### EXERCISE DIRECTIONS
Pull every line that includes the word "frontend" from the data.

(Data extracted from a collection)

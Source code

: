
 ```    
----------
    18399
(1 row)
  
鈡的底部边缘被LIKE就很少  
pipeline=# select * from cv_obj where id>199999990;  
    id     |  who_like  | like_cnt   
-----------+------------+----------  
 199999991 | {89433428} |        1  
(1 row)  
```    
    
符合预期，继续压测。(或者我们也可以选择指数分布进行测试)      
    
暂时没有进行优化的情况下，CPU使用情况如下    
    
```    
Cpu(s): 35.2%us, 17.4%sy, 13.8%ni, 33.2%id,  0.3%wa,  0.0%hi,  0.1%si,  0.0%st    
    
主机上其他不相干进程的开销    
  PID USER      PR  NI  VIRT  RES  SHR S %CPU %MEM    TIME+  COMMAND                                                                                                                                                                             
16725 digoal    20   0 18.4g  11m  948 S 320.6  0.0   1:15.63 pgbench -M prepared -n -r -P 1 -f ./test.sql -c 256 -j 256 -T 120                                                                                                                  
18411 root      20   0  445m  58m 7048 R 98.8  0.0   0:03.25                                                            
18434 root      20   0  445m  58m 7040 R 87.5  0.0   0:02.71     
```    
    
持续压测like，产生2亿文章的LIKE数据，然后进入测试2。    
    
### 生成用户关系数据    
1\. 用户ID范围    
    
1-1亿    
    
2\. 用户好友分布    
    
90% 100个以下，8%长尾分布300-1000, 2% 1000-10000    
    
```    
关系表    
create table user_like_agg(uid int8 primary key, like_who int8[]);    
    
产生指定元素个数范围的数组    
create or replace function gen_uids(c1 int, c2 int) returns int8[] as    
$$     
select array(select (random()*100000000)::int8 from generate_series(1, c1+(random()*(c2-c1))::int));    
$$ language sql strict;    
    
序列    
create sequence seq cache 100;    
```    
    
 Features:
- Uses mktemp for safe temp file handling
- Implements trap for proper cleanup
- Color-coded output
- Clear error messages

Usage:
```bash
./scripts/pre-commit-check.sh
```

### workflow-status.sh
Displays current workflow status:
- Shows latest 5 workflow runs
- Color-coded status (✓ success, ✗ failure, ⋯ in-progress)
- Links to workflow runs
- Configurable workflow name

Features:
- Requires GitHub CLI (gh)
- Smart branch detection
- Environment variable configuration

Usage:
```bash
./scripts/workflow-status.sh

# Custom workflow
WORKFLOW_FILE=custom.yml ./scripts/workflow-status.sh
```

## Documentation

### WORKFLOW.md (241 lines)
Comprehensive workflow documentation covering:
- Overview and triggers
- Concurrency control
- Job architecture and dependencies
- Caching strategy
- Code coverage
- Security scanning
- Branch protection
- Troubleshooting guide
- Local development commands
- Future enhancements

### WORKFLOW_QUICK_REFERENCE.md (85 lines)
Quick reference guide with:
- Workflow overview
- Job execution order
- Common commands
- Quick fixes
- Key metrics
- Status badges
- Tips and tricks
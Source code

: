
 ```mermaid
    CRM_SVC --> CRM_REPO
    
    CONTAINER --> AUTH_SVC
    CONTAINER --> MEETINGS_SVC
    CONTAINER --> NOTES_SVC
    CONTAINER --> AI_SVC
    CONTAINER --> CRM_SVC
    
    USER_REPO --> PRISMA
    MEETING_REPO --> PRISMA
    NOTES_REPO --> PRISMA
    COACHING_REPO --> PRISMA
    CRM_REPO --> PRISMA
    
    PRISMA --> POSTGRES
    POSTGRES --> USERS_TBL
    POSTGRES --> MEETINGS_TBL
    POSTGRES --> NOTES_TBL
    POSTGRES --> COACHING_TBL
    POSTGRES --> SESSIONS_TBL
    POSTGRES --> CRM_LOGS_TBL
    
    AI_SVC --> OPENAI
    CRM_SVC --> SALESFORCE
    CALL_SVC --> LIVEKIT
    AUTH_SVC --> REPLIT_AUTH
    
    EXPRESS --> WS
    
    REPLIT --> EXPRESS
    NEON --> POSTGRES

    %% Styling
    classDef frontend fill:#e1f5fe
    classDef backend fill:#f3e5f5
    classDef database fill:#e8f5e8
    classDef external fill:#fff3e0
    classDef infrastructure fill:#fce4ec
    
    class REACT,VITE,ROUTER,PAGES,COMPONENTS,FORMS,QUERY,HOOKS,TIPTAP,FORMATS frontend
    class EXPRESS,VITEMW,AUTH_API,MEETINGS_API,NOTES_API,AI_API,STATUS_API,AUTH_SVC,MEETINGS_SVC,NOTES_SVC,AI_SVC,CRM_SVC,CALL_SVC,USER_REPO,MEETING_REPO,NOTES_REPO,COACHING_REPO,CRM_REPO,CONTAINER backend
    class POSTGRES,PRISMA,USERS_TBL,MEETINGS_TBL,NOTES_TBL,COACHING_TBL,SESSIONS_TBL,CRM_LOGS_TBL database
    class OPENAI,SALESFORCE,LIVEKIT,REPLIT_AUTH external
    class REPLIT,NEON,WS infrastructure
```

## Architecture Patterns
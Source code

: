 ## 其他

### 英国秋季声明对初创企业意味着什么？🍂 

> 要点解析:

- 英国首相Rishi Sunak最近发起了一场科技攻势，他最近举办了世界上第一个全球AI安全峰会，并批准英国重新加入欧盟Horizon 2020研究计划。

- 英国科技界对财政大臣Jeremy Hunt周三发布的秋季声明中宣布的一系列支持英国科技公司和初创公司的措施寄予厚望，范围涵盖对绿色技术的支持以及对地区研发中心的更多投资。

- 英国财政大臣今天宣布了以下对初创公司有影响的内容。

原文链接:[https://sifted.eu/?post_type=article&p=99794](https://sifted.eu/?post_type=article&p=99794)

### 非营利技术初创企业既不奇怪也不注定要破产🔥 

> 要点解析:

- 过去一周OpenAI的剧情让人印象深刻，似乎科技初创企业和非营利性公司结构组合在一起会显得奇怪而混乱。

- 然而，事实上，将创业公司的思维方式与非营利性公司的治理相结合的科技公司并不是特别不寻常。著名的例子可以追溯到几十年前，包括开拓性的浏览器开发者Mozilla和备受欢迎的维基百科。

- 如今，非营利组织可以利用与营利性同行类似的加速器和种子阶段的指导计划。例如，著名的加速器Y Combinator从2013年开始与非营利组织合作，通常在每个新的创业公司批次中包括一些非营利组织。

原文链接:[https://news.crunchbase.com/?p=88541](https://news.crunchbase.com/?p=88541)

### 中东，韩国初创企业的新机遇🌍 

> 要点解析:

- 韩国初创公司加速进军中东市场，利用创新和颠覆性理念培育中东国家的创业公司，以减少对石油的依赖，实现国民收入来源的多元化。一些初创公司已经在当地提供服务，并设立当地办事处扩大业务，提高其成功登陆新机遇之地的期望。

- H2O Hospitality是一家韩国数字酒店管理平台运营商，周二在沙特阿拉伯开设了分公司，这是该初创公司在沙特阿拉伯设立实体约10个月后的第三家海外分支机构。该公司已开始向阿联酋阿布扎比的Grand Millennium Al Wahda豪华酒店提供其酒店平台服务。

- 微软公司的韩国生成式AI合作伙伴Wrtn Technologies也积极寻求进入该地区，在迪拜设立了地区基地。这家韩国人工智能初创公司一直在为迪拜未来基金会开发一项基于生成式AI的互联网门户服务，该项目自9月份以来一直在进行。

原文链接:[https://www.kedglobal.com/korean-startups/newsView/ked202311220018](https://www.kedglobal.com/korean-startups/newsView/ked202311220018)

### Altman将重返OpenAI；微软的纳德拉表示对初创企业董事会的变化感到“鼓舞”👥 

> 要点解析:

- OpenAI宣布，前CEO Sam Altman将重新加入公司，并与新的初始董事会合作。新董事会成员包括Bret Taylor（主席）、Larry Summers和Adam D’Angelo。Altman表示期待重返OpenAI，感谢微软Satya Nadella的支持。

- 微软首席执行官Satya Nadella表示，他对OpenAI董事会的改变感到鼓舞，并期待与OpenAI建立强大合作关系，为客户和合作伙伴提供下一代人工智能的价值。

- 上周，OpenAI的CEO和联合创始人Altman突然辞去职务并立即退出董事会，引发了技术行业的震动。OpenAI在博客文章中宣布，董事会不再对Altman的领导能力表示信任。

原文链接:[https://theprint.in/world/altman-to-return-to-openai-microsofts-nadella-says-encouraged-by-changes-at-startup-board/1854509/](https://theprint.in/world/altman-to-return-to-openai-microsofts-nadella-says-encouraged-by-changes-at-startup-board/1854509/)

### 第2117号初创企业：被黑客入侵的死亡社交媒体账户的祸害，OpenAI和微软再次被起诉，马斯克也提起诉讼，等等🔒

### SOLUTION
    classDef frontend fill:#e1f5fe
    class REACT,VITE,ROUTER,PAGES,COMPONENTS,FORMS,QUERY,HOOKS,TIPTAP,FORMATS frontend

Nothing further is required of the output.